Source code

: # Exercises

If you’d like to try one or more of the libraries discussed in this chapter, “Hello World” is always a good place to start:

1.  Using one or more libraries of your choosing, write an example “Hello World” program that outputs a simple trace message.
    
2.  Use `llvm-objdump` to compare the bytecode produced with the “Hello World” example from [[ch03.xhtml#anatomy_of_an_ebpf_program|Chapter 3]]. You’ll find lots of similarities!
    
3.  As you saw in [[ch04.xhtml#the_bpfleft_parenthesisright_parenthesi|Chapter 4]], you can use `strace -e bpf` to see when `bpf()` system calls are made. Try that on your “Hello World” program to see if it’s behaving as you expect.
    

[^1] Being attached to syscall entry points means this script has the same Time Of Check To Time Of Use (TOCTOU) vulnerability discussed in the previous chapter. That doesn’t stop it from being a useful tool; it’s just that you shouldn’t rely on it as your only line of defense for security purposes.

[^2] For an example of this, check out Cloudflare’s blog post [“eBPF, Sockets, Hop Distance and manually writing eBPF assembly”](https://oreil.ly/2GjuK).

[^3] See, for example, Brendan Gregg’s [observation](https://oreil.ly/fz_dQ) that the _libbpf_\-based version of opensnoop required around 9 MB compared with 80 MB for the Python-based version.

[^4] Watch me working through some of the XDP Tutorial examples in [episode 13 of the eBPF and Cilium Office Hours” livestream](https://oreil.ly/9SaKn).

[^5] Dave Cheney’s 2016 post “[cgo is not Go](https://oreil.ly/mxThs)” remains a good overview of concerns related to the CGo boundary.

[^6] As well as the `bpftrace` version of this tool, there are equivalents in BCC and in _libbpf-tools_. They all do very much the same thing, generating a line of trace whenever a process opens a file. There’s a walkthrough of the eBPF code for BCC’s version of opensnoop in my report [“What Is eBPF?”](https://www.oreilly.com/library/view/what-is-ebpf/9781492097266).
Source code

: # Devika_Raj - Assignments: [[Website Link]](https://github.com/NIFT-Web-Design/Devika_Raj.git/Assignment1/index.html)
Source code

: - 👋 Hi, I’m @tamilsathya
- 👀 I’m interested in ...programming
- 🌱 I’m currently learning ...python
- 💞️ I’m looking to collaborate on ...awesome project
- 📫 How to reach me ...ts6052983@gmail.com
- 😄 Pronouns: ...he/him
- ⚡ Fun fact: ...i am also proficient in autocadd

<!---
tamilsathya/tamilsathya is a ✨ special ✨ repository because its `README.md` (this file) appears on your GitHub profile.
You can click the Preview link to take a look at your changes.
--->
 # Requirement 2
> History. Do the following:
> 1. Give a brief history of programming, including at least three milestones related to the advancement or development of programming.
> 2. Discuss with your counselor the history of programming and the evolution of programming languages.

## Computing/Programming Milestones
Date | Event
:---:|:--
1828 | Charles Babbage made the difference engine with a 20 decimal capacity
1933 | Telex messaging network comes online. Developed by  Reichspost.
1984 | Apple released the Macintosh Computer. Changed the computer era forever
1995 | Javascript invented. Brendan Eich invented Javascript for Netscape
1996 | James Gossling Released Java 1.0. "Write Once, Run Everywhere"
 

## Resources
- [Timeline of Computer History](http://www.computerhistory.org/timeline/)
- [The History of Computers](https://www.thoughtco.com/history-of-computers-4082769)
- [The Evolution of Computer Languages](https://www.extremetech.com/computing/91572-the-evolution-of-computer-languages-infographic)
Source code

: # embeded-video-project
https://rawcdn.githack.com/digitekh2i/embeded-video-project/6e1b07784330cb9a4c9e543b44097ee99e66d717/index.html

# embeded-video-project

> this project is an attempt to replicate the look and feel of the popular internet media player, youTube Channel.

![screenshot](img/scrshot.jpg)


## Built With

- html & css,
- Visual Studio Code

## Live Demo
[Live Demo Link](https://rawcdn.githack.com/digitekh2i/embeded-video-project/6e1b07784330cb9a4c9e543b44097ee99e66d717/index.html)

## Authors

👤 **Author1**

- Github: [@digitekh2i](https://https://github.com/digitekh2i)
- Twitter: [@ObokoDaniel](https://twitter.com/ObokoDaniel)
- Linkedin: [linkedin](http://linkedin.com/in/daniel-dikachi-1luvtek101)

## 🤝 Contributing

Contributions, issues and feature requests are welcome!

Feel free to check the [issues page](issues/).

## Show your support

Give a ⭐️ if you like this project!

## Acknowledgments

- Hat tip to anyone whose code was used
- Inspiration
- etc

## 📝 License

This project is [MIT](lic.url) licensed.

────────────────

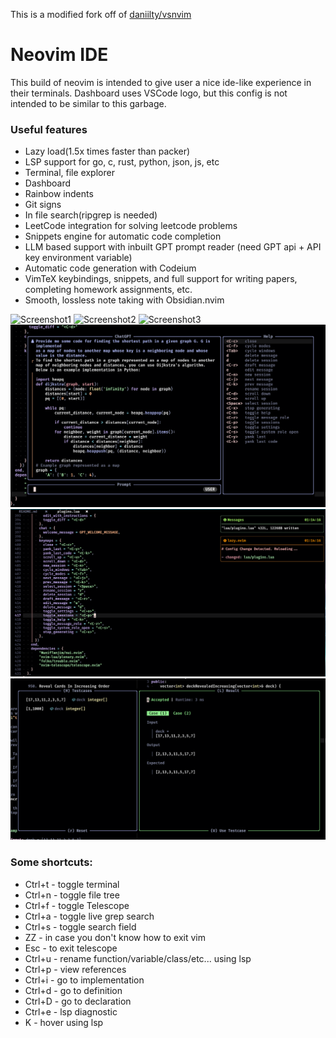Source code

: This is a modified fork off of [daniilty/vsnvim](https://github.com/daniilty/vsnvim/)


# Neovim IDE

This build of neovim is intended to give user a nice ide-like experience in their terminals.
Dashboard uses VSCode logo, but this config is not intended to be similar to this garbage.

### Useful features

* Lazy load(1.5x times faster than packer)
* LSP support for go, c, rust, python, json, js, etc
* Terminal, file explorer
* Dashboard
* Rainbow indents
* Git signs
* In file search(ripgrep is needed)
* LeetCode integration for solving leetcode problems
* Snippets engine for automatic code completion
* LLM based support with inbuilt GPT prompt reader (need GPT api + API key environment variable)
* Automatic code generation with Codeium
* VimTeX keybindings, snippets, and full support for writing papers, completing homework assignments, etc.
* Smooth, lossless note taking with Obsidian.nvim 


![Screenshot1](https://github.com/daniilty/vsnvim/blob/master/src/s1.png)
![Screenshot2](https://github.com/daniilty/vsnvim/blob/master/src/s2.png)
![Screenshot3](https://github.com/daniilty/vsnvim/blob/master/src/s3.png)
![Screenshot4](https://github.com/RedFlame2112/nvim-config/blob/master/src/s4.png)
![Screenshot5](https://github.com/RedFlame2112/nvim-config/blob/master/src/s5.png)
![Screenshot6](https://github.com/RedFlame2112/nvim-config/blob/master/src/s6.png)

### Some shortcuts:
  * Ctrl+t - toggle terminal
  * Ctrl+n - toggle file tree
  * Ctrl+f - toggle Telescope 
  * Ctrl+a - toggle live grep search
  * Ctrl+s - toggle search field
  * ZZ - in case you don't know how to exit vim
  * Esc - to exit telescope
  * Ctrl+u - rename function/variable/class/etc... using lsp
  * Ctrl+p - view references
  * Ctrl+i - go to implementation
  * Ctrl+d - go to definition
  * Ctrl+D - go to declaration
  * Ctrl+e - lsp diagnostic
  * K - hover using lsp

────────────────

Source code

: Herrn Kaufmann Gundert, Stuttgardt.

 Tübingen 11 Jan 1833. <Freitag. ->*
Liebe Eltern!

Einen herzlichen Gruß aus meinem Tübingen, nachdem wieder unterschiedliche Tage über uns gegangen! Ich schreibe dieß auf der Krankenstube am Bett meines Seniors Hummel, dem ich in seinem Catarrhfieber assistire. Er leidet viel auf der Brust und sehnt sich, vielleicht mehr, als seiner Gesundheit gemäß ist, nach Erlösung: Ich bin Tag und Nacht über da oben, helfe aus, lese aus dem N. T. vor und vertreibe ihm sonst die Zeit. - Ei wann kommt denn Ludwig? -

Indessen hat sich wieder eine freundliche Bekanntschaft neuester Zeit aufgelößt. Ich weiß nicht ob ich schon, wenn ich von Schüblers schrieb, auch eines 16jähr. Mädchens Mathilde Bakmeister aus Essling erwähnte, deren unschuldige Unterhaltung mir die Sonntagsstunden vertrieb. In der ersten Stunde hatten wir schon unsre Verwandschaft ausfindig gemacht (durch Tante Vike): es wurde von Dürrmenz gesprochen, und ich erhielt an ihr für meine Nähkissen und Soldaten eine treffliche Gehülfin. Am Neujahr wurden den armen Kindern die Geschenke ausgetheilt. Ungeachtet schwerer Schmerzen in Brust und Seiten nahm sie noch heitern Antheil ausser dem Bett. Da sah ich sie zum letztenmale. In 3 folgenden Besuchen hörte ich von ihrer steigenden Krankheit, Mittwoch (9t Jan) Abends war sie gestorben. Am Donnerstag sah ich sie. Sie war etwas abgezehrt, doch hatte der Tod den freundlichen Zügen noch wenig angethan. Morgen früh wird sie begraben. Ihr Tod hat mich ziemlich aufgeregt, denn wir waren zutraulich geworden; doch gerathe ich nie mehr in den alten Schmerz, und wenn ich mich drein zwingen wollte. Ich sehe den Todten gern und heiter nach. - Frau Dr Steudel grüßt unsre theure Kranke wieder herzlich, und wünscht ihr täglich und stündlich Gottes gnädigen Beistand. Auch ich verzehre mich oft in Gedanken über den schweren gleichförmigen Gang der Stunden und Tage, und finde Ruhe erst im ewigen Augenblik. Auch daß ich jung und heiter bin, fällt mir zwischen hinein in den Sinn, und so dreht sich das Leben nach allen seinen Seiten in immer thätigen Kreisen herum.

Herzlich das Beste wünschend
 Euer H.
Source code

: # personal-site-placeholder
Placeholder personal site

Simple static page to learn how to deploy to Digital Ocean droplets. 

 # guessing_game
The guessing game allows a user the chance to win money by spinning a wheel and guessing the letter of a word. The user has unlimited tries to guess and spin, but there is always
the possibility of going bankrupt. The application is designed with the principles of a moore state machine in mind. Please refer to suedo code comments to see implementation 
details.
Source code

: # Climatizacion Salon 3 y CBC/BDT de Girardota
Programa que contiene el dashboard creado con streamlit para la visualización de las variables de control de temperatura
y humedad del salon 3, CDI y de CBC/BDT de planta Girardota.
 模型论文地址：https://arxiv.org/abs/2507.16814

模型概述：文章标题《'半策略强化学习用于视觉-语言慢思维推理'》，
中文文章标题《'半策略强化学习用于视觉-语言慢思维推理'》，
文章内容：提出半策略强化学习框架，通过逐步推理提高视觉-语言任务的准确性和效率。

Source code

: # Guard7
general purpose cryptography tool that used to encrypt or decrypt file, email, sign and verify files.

────────────────

Your answer should be the exact lines above from the one with "- [Timeline of" through the one with "This project is [MIT](lic.url) licensed.", both included, and nothing besides.

* _Output for this task_:
- [Timeline of Computer History](http://www.computerhistory.org/timeline/)
- [The History of Computers](https://www.thoughtco.com/history-of-computers-4082769)
- [The Evolution of Computer Languages](https://www.extremetech.com/computing/91572-the-evolution-of-computer-languages-infographic)
Source code

: # embeded-video-project
https://rawcdn.githack.com/digitekh2i/embeded-video-project/6e1b07784330cb9a4c9e543b44097ee99e66d717/index.html

# embeded-video-project

> this project is an attempt to replicate the look and feel of the popular internet media player, youTube Channel.

![screenshot](img/scrshot.jpg)


## Built With

- html & css,
- Visual Studio Code

## Live Demo
[Live Demo Link](https://rawcdn.githack.com/digitekh2i/embeded-video-project/6e1b07784330cb9a4c9e543b44097ee99e66d717/index.html)

## Authors

👤 **Author1**

- Github: [@digitekh2i](https://https://github.com/digitekh2i)
- Twitter: [@ObokoDaniel](https://twitter.com/ObokoDaniel)
- Linkedin: [linkedin](http://linkedin.com/in/daniel-dikachi-1luvtek101)

## 🤝 Contributing

Contributions, issues and feature requests are welcome!

Feel free to check the [issues page](issues/).

## Show your support

Give a ⭐️ if you like this project!

## Acknowledgments

- Hat tip to anyone whose code was used
- Inspiration
- etc

## 📝 License

This project is [MIT](lic.url) licensed.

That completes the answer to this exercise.